Project 11: Old Age

The following brief explanation was contained in the booklet produced to accompany a Retrospective of Lenkiewicz's work in 1997.

"Dying while young, is a boon in old age." Yiddish proverb.

In the late 70's Lenkiewicz was invited by Plymouth Age Concern to give a talk on ageing.In order to make his point clearer he had himself disguised as an elderly professor. An assistant apologised for Lenkiewicz's absence and brought on with wheelchair and bath-rug Professor Jeremy Jacobson from a London University hospital. Tottering onto the stage (and genuinely unrecognised) Jacobson/Lenkiewicz delivered a commentary on 'Geriatrics versus Gerontology'. He ended the talk with a vitriolic rush of quotations from saints and sages of western culture, illustrating that there was no such thing as a 'green old age'.

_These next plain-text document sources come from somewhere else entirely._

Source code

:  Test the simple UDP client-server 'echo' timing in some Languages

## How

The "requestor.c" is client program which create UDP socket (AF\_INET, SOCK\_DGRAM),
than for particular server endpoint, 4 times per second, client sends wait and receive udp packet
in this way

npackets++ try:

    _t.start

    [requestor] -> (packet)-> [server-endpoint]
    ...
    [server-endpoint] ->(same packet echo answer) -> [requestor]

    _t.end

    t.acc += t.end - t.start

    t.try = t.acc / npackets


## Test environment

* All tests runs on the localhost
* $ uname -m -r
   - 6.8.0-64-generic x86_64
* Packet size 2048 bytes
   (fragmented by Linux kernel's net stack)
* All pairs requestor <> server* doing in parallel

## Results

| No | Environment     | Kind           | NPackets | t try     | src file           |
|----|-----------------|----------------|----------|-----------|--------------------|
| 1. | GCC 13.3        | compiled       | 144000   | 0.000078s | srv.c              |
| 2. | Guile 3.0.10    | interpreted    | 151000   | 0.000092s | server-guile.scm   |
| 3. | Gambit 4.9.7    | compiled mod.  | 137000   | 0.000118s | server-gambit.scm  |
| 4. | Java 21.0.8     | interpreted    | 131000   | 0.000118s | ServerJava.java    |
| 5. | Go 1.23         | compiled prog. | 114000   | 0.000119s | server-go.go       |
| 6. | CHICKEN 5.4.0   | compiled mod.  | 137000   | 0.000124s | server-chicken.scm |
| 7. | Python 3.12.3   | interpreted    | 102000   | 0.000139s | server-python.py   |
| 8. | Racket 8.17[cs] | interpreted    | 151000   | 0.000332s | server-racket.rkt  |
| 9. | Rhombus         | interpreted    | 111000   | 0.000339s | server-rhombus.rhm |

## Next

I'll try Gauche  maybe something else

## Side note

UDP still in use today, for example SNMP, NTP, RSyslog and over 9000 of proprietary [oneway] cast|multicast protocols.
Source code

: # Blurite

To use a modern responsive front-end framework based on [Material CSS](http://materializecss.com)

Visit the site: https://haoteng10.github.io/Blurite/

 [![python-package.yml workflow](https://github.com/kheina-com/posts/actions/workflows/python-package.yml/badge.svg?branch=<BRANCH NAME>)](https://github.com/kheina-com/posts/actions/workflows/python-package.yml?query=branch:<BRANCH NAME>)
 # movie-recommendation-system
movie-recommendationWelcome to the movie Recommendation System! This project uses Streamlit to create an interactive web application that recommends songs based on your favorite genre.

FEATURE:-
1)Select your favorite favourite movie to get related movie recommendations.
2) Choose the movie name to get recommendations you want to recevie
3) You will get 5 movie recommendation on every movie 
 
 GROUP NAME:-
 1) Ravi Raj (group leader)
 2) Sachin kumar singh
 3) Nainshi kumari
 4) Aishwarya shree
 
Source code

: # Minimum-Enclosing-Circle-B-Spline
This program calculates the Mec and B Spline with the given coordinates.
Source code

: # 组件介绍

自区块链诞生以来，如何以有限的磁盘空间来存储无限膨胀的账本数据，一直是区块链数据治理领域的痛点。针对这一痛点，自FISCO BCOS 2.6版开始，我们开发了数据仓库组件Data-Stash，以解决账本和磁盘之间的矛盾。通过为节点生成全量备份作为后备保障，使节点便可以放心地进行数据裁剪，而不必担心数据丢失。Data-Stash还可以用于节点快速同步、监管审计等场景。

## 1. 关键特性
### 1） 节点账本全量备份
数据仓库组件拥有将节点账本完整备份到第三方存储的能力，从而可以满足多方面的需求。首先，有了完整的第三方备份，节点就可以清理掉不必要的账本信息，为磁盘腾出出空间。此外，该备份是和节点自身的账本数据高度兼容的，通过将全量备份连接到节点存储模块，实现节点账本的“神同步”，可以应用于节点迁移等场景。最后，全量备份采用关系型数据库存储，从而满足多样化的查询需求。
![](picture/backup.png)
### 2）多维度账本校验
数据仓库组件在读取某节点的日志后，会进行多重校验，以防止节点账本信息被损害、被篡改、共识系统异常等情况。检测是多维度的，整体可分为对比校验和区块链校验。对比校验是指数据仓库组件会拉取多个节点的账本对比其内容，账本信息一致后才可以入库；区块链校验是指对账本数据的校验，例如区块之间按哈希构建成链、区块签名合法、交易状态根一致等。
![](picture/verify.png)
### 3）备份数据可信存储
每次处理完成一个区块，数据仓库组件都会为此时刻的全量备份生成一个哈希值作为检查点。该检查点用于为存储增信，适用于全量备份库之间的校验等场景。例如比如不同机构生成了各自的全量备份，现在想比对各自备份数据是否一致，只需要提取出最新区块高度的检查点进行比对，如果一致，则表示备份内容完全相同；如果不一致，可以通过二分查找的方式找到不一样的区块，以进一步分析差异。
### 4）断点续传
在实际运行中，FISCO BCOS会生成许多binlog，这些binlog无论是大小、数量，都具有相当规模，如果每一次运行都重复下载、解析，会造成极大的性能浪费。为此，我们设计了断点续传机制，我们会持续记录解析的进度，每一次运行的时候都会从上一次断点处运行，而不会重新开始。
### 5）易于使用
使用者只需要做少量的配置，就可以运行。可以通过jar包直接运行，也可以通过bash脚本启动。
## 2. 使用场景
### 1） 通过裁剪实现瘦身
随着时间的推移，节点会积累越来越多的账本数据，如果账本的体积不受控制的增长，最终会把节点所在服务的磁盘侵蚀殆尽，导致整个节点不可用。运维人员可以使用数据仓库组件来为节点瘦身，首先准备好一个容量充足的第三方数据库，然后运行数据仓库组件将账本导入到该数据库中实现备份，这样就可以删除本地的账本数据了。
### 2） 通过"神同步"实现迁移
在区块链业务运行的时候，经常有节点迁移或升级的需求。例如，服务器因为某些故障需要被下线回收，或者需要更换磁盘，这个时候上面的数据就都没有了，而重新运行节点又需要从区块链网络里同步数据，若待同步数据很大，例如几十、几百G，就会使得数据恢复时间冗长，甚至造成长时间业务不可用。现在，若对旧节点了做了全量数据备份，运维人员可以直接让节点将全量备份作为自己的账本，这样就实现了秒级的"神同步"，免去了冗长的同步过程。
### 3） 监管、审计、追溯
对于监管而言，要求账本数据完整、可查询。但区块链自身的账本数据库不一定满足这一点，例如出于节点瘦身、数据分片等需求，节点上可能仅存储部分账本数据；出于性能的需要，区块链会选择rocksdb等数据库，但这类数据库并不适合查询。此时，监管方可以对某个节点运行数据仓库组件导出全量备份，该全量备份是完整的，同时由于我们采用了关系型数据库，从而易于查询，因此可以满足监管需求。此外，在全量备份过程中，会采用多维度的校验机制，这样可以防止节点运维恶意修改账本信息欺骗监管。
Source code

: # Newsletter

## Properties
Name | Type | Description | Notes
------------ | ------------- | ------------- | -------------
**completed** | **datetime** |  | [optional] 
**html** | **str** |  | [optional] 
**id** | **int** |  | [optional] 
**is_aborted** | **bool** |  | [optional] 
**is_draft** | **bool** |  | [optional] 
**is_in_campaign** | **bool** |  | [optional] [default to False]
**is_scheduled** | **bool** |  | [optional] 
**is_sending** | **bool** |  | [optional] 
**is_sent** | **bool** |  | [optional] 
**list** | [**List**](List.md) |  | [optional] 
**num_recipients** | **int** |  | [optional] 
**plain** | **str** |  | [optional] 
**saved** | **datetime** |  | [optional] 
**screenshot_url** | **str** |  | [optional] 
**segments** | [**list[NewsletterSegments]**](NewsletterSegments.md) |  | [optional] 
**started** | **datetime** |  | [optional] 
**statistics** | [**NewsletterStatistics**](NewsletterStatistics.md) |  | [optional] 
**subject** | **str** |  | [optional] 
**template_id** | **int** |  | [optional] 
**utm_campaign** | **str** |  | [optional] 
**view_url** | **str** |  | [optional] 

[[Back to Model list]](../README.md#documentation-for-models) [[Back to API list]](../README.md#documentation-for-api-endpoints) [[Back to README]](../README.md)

"We harden in some places and rot in others; we never a ripen." Sainte-Beauve. "So you managed then, you got by somehow or other? Let somebody else do as much without breaking his neck." Goethe. "I am a disgusting object; the flies, oh these flies, they smell a corpse." Renoir. "The strange thing about growing old is that the intimate identification with the here and now is slowly lost; alone, no hope, no fear, only observation." Einstein. "An armour of insensitivity is slowly forming around me; I observe it, I do not complain of it. It is a natural evolution, a way of beginning to become inorganic. It is what I believe they call 'the detachment proper to old age.' I still cannot get used to the grief and afflictions of old age, and I look forward with longing to the journey into the void." Freud. "In the 'monuments to the dead' that stud my history, it is I who am buried." Simone de Beauvoir. "My diseases are an asthma and a dropsy, and what is less curable, 75 years." Dr. Johnson. "You have my acutest sympathy for what you delicately call the 'nuisance of growing old'. A train has to stop at some station or other I only wish it wasn't such a ugly and lonesome place, don't you?" Rudyard Kipling. "An old man's memories are like ants whose ant-hill has been destroyed, one's eyes cannot follow any single one of them for long." Mauriac. "There is only one irreparable and cruel evil in life - old age. Life is unbearable and the void is all I hunger and thirst for." Anatole France. "My past escapes me. I tug at one end, I tug at the other, and all that stays in my hand is a rotten scrap of fraying cloth. Everything turns into a ghost or a lie." Emmanuel Berl. "Life is like a play, acted at first by live actors and then finished by automata wearing the same costumes." Schopenhauer. "The heart does not grow old, but it is sad to dwell among ruins." Voltaire.

In conclusion, Lenkiewicz removed his make-up, put aside his walking stick and stood up straight, to find himself the most unpopular lecturer Plymouth Age Concern had ever invited. The project consisted of a large number of ironic images as well as many studies of centenarians, ranging from 100 to 113 years old. McVities decided as a mark of respect, to give to the 113 year old lady, a packet of biscuits for every day that she remained alive. She was dead in a fortnight. Lenkiewicz was brought up in an old age home and thought it a moving and salutary experience. It would however, be difficult to dissuade him from the notion that ageing is poor coinage compared with youth and middle age.